Варвара продолжала смотреть на него удивленными глазами, в которых снова стояли слезы. Оболенский вскочил со стула, с грохотом отодвинув его, обежал вокруг стола и обнял девушку, крепко, но осторожно, чтобы не причинить ей случайно боли, прижал ее к себе. Она, не сдержавшись, громко всхлипнула и зашмыгала носом, как маленький ребенок.
– Ну чего ты, чего? – усмехнулся все еще взбудораженный собственной речью Евгений. – Не надо больше плакать и не надо ничего бояться! Ведь ты хочешь быть моей женой? Действительно хочешь, не передумала?
Все еще плачущая Варвара не ответила и только молча покачала головой. Оболенский облегченно рассмеялся и, еще раз проведя рукой по ее аккуратно заплетенным в косу волосам, отпустил девушку.
– Раз тебе так хочется быть такой же воспитанной светской дамой, как дамы из моего общества, то нет ничего проще, – сказал он, возвращаясь на свое место и вновь плюхаясь на стул. – Буду тебя учить не только словесности, но и аристократическим манерам. Может быть, тебе эта наука дастся даже легче, чем русский язык и чтение!
– Все шутите, Евгений Петрович! – укоризненно вздохнула девушка.
– Нисколько, Варенька, нисколько! – заверил ее Оболенский. – Уж в этом-то я точно буду хорошим учителем.
– А другие люди из вашего круга тоже будут так думать? – недоверчиво поинтересовалась Варвара.

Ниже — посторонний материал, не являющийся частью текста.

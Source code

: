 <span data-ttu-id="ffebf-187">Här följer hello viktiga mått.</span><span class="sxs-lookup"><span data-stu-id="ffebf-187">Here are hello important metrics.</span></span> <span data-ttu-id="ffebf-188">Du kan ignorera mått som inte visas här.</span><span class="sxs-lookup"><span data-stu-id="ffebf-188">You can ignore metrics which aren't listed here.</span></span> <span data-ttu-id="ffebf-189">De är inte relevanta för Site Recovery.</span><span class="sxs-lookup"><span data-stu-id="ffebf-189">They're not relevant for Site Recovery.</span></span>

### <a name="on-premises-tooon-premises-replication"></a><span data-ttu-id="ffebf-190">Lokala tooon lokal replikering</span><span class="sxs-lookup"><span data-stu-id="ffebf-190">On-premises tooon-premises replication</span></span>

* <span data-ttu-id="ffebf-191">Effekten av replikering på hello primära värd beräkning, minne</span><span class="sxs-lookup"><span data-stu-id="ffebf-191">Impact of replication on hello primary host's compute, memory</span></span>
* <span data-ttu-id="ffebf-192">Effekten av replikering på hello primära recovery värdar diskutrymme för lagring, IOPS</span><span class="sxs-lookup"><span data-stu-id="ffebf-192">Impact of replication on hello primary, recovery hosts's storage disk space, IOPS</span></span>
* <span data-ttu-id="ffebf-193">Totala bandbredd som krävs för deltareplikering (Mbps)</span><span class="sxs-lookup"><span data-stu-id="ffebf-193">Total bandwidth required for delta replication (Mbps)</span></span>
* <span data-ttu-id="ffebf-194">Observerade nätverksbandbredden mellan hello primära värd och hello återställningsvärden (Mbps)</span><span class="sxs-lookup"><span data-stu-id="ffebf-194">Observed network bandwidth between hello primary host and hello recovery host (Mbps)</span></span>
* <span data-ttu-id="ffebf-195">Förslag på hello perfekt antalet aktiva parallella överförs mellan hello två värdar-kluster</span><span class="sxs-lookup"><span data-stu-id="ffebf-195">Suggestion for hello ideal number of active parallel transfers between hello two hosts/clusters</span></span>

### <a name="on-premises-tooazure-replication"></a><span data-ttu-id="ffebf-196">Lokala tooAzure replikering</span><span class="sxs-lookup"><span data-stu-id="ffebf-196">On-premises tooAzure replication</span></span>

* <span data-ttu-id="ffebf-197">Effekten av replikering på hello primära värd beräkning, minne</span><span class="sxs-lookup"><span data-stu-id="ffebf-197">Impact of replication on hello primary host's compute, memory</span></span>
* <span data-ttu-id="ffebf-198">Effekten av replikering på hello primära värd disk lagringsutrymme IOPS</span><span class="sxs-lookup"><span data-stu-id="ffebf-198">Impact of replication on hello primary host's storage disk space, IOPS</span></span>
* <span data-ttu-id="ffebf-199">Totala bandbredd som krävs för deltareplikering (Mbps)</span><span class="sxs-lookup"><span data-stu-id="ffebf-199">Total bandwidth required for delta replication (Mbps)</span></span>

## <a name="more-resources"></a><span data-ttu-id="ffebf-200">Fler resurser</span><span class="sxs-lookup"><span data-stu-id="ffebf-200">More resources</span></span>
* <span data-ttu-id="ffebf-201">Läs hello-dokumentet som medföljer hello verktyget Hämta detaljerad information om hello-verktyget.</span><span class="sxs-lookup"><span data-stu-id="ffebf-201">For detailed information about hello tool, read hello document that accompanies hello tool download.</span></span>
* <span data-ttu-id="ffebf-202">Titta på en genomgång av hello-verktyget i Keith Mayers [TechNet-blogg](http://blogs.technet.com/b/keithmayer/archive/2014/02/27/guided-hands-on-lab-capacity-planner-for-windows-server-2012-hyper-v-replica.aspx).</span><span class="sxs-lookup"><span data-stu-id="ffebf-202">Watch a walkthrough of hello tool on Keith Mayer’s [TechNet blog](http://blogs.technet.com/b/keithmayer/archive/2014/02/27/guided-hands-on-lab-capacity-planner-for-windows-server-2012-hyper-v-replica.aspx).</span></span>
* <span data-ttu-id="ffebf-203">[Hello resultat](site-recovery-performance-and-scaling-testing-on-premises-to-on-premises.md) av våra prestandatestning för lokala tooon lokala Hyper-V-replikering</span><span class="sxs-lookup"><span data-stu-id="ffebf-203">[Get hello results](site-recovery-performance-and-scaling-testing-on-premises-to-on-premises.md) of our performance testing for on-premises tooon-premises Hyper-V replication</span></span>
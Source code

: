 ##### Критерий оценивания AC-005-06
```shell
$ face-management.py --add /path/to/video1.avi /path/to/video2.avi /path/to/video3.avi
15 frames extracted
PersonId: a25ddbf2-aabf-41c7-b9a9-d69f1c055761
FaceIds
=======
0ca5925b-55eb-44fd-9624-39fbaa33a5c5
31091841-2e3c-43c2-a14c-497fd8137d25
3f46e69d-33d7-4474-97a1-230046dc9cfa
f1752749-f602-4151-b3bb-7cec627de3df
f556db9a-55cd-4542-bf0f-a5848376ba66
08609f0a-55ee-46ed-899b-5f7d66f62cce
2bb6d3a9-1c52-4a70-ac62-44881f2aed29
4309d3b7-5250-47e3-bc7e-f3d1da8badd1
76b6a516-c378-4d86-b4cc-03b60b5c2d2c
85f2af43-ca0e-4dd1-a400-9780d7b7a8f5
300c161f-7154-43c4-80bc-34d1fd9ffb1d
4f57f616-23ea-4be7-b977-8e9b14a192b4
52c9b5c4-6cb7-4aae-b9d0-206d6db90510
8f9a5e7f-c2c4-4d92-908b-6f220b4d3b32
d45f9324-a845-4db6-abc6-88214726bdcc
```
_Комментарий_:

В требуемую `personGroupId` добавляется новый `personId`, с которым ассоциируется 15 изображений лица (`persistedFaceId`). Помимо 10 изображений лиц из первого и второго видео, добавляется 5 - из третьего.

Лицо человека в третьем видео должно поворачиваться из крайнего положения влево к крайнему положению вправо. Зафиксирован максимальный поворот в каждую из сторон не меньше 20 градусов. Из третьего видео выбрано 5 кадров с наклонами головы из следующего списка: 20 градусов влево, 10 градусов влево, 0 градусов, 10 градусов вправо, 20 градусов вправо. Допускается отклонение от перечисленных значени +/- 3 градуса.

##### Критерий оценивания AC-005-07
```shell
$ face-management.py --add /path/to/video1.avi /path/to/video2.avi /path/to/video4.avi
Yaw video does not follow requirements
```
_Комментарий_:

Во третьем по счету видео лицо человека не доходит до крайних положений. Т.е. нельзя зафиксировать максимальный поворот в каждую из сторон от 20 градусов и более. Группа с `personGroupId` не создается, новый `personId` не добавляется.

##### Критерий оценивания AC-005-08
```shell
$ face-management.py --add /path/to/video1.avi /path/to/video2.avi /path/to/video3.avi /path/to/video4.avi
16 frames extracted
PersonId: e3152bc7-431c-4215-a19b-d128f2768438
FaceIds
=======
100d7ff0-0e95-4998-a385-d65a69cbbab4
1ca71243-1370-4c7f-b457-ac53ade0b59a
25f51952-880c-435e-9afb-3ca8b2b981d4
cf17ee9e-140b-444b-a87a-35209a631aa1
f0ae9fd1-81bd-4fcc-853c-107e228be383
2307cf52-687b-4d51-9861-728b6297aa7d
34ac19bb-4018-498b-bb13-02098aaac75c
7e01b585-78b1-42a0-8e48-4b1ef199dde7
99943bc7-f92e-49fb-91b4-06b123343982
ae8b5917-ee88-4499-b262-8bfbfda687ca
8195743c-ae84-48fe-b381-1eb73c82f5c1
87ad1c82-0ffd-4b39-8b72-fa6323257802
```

– Конечно! Неужели ты считаешь, что кто-нибудь из них, из моих друзей, тебя не примет?! – удивился Евгений.
Варвара промолчала, но по ее лицу Оболенский понял, что его невеста думает именно так.
– Все, на сегодня урок окончен, – сказал он решительно. – А завтра утром, в это же время, начнем занятия со светских манер. Смотри, не опоздай, ученица! – добавил он с напускной строгостью, и в ответ немного успокоившаяся Варвара облегченно рассмеялась.
Иркутск, дом Елены Рахмановой, 1856 г.
Было самое начало осени. Молодой человек, быстрым шагом идущий по улицам Иркутска, думал о том, что в Петербурге, из которого он не так давно уехал, на дорогах и тротуарах уже должны были появиться первые яркие опавшие листья, напоминающие горожанам, что лето закончилось и впереди их ждут бесконечно долгие месяцы дождей и мокрого снега. Но здесь, в Сибири, росли по большей части ели, сосны и кедры, всегда зеленые, не капитулирующие перед осенними холодами и не сбрасывающие свои иглы в знак их победы. И поэтому местные жители могли еще долго, до первых заморозков, не задумываться о том, что лето окончено и приближается зима. Суровая сибирская природа, в отличие от плаксивой петербургской, не давала людям впасть в меланхолию раньше времени.
«И чего это меня потянуло на философию?» – удивился про себя молодой человек. Подобные размышления были не свойственны его серьезному и деловитому характеру: обычно он думал только о своей дипломатической работе. Ни в столице, ни в дикой Маньчжурии ему даже не приходило в голову отвлекаться на мысли о природе и прочую лирику. Подобные желания посещали его очень редко, только когда он возвращался домой. Но сейчас, несмотря на то что он приехал в свой родной город и шел домой к родителям, все лирические настроения были не очень уместны, и мужчина постарался выбросить поскорее их из головы. Он не просто приехал погостить к отцу с матерью, он прибыл в Иркутск по делу – привез важное послание для многих жителей этого города.